Kovuşturma: Konut dokunulmazlığını ihlal suçunun basit (temel) şekillerinin (116/1 ve 2.fıkradaki suçların) soruşturulması ve kovuşturulması şikâyete bağlıdır. Şikâyet hakkı, fiil neticesinde konut dokunulmazlığı ihlal edilen kişilere aittir. Bun­lardan birinin 73.madde uyarınca fiilin ve failin kim olduğunu öğrendiği tarihten itibaren ancak zamanaşımı süresini geçirmemek koşuluyla altı aylık sürede şikâyet­te bulunması gerekir.
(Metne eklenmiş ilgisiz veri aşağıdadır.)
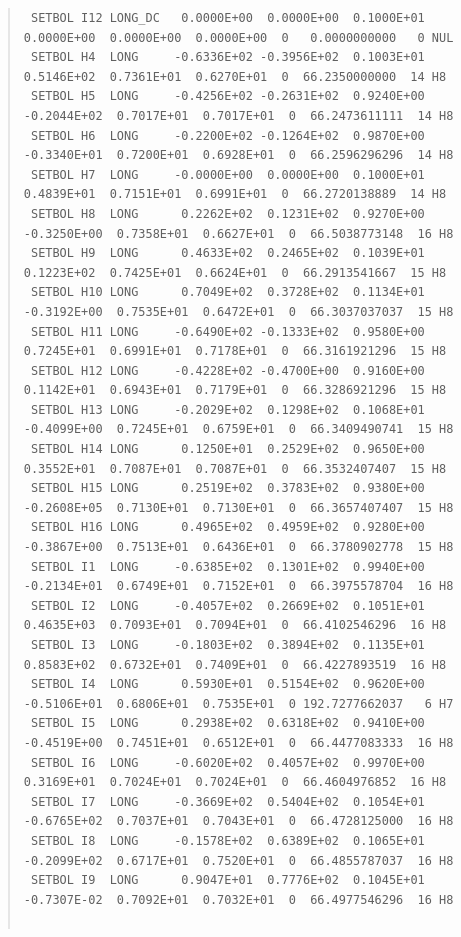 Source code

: \documentclass[twoside,11pt]{article}
\newenvironment{myquote}{\begin{quote}\begin{small}}{\end{small}\end{quote}}
\renewcommand{\_}{\texttt{\symbol{95}}}
\begin{document}
\begin{landscape}
\begin{myquote}
\begin{verbatim}
 SETBOL I12 LONG_DC   0.0000E+00  0.0000E+00  0.1000E+01  0.0000E+00  0.0000E+00  0.0000E+00  0   0.0000000000   0 NUL        
 SETBOL H4  LONG     -0.6336E+02 -0.3956E+02  0.1003E+01  0.5146E+02  0.7361E+01  0.6270E+01  0  66.2350000000  14 H8         
 SETBOL H5  LONG     -0.4256E+02 -0.2631E+02  0.9240E+00 -0.2044E+02  0.7017E+01  0.7017E+01  0  66.2473611111  14 H8         
 SETBOL H6  LONG     -0.2200E+02 -0.1264E+02  0.9870E+00 -0.3340E+01  0.7200E+01  0.6928E+01  0  66.2596296296  14 H8         
 SETBOL H7  LONG     -0.0000E+00  0.0000E+00  0.1000E+01  0.4839E+01  0.7151E+01  0.6991E+01  0  66.2720138889  14 H8         
 SETBOL H8  LONG      0.2262E+02  0.1231E+02  0.9270E+00 -0.3250E+00  0.7358E+01  0.6627E+01  0  66.5038773148  16 H8         
 SETBOL H9  LONG      0.4633E+02  0.2465E+02  0.1039E+01  0.1223E+02  0.7425E+01  0.6624E+01  0  66.2913541667  15 H8         
 SETBOL H10 LONG      0.7049E+02  0.3728E+02  0.1134E+01 -0.3192E+00  0.7535E+01  0.6472E+01  0  66.3037037037  15 H8         
 SETBOL H11 LONG     -0.6490E+02 -0.1333E+02  0.9580E+00  0.7245E+01  0.6991E+01  0.7178E+01  0  66.3161921296  15 H8         
 SETBOL H12 LONG     -0.4228E+02 -0.4700E+00  0.9160E+00  0.1142E+01  0.6943E+01  0.7179E+01  0  66.3286921296  15 H8         
 SETBOL H13 LONG     -0.2029E+02  0.1298E+02  0.1068E+01 -0.4099E+00  0.7245E+01  0.6759E+01  0  66.3409490741  15 H8         
 SETBOL H14 LONG      0.1250E+01  0.2529E+02  0.9650E+00  0.3552E+01  0.7087E+01  0.7087E+01  0  66.3532407407  15 H8         
 SETBOL H15 LONG      0.2519E+02  0.3783E+02  0.9380E+00 -0.2608E+05  0.7130E+01  0.7130E+01  0  66.3657407407  15 H8         
 SETBOL H16 LONG      0.4965E+02  0.4959E+02  0.9280E+00 -0.3867E+00  0.7513E+01  0.6436E+01  0  66.3780902778  15 H8         
 SETBOL I1  LONG     -0.6385E+02  0.1301E+02  0.9940E+00 -0.2134E+01  0.6749E+01  0.7152E+01  0  66.3975578704  16 H8         
 SETBOL I2  LONG     -0.4057E+02  0.2669E+02  0.1051E+01  0.4635E+03  0.7093E+01  0.7094E+01  0  66.4102546296  16 H8         
 SETBOL I3  LONG     -0.1803E+02  0.3894E+02  0.1135E+01  0.8583E+02  0.6732E+01  0.7409E+01  0  66.4227893519  16 H8         
 SETBOL I4  LONG      0.5930E+01  0.5154E+02  0.9620E+00 -0.5106E+01  0.6806E+01  0.7535E+01  0 192.7277662037   6 H7         
 SETBOL I5  LONG      0.2938E+02  0.6318E+02  0.9410E+00 -0.4519E+00  0.7451E+01  0.6512E+01  0  66.4477083333  16 H8         
 SETBOL I6  LONG     -0.6020E+02  0.4057E+02  0.9970E+00  0.3169E+01  0.7024E+01  0.7024E+01  0  66.4604976852  16 H8         
 SETBOL I7  LONG     -0.3669E+02  0.5404E+02  0.1054E+01 -0.6765E+02  0.7037E+01  0.7043E+01  0  66.4728125000  16 H8         
 SETBOL I8  LONG     -0.1578E+02  0.6389E+02  0.1065E+01 -0.2099E+02  0.6717E+01  0.7520E+01  0  66.4855787037  16 H8         
 SETBOL I9  LONG      0.9047E+01  0.7776E+02  0.1045E+01 -0.7307E-02  0.7092E+01  0.7032E+01  0  66.4977546296  16 H8         
												

\end{verbatim}
\end{myquote}
\end{landscape}
\end{document}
Maddenin 4.fıkrası ile 119/1.fıkranın uygulanmasını gerekti­ren nitelikli hallerde soruşturma ve kovuşturma C.Başsavcılığınca genel hükümlere göre re’sen yapılır. CMK’nun 6.12.2006 tarih ve 5560 sayılı Kanunun 24.maddesi ile değişik 253/lb-3.alt bendi uyarınca şikâyete bağlı olup olmadığına bakılmaksızın konut dokunulmazlığının ihlali (116.md.) suçunda, şüpheli ile mağdur veya suçtan zarar gören gerçek veya özel hukuk tüzel kişisinin uzlaştırılması girişiminde bulu­nulması gerekir. TCK.nun 142.maddesine 5560 sayılı Kanunla eklenen 4.fıkra hükmü uyarınca, hırsızlık suçunun işlenmesi amacıyla konut dokunulmazlığının ihlali suçunun işlenmesi halinde bu suçlardan dolayı soruşturma ve kovuşturma yapılabilmesi için şikâyet aranmaz. Bu durumda, suçun C.Başsavcılığınca re’sen soruşturularak takibi gerekir.
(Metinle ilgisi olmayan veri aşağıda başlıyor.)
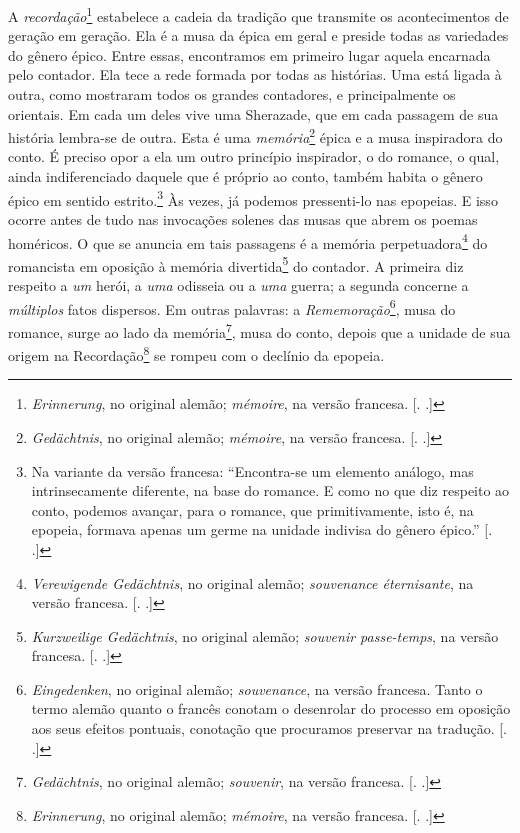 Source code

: A \emph{recordação}\footnote{\emph{Erinnerung}, no original alemão;
  \emph{mémoire}, na versão francesa. [. .]} estabelece a
cadeia da tradição que transmite os acontecimentos de geração em
geração. Ela é a musa da épica em geral e preside todas as variedades do
gênero épico. Entre essas, encontramos em primeiro lugar aquela
encarnada pelo contador. Ela tece a rede formada por todas as histórias.
Uma está ligada à outra, como mostraram todos os grandes contadores, e
principalmente os orientais. Em cada um deles vive uma Sherazade, que em
cada passagem de sua história lembra-se de outra. Esta é uma
\emph{memória}\footnote{\emph{Gedächtnis}, no original alemão;
  \emph{mémoire}, na versão francesa. [. .]} épica e a musa
inspiradora do conto. É preciso opor a ela um outro princípio
inspirador, o do romance, o qual, ainda indiferenciado daquele que é
próprio ao conto, também habita o gênero épico em sentido
estrito.\footnote{Na variante da versão francesa: ``Encontra-se um
  elemento análogo, mas intrinsecamente diferente, na base do romance. E
  como no que diz respeito ao conto, podemos avançar, para o romance,
  que primitivamente, isto é, na epopeia, formava apenas um germe na
  unidade indivisa do gênero épico.'' [. .]} Às vezes, já
podemos pressenti-lo nas epopeias. E isso ocorre antes de tudo nas
invocações solenes das musas que abrem os poemas homéricos. O que se
anuncia em tais passagens é a memória perpetuadora\footnote{\emph{Verewigende
  Gedächtnis}, no original alemão; \emph{souvenance éternisante}, na
  versão francesa. [. .]} do romancista em oposição à memória
divertida\footnote{\emph{Kurzweilige Gedächtnis}, no original alemão;
  \emph{souvenir passe-temps}, na versão francesa. [. .]} do
contador. A primeira diz respeito a \emph{um} herói, a \emph{uma}
odisseia ou a \emph{uma} guerra; a segunda concerne a \emph{múltiplos}
fatos dispersos. Em outras palavras: a \emph{Rememoração}\footnote{\emph{Eingedenken},
  no original alemão; \emph{souvenance}, na versão francesa. Tanto o
  termo alemão quanto o francês conotam o desenrolar do processo em
  oposição aos seus efeitos pontuais, conotação que procuramos preservar
  na tradução. [. .]}, musa do romance, surge ao lado da
memória\footnote{\emph{Gedächtnis}, no original alemão; \emph{souvenir},
  na versão francesa. [. .]}, musa do conto, depois que a
unidade de sua origem na Recordação\footnote{\emph{Erinnerung}, no
  original alemão; \emph{mémoire}, na versão francesa. [. .]}
se rompeu com o declínio da epopeia.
Görevli Mahkeme: Maddenin 1. ve 2.fıkralarındaki suçlara bakma görevi sulh ceza mahkemesine, 4.fıkradaki nitelikli halde ise asliye ceza mahkemesine aittir (5235 s.K. 10-ll.md.).
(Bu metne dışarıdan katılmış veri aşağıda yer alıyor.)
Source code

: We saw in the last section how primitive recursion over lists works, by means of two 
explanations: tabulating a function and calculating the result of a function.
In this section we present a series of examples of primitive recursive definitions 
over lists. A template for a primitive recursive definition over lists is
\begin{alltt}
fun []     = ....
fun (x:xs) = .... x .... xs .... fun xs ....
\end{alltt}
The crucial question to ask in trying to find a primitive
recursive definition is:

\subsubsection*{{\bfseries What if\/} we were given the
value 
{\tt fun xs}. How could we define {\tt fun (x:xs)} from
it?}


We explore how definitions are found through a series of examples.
Suçun Yaptırımı: 1.fıkradaki suçun yaptırımı altı aydan iki yıla kadar hapis, 2.fıkradaki suçun yaptırımı altı aydan bir yıla kadar hapis veya adli para cezasıdır. 116/4.fıkradaki nitelikli unsurların varlığı halinde suçun yaptırımı ise bir yıldan üç yıla kadar hapis cezasıdır. 119/1 .fıkrada yer alan nitelikli hallerden birinin veya birkaçının varlığı halinde temel ceza bu nedenle bir kat (bir defa olmak üzere) artırılacaktır. Birden fazla nitelikli halin 61.madde uyarınca temel cezanın belirlenmesi sırasında teşdit nedeni olarak gözetilmesi gerekir.

Dava Zamanaşımı: Bu suçların dava zamanaşımı süresi 66/1-e bendi uyarınca sekiz yıldır. Ancak 116/4.fıkrada yer alan nitelikli unsurların yanı sıra 119/1. fıkradaki nitelikli hallerin de birlikte uygulanması halinde 66/3.fıkra hükmü uyarınca dava zamanaşımı 66/1-d bendi gereğince onbeş yıllık süreye tabi olacaktır.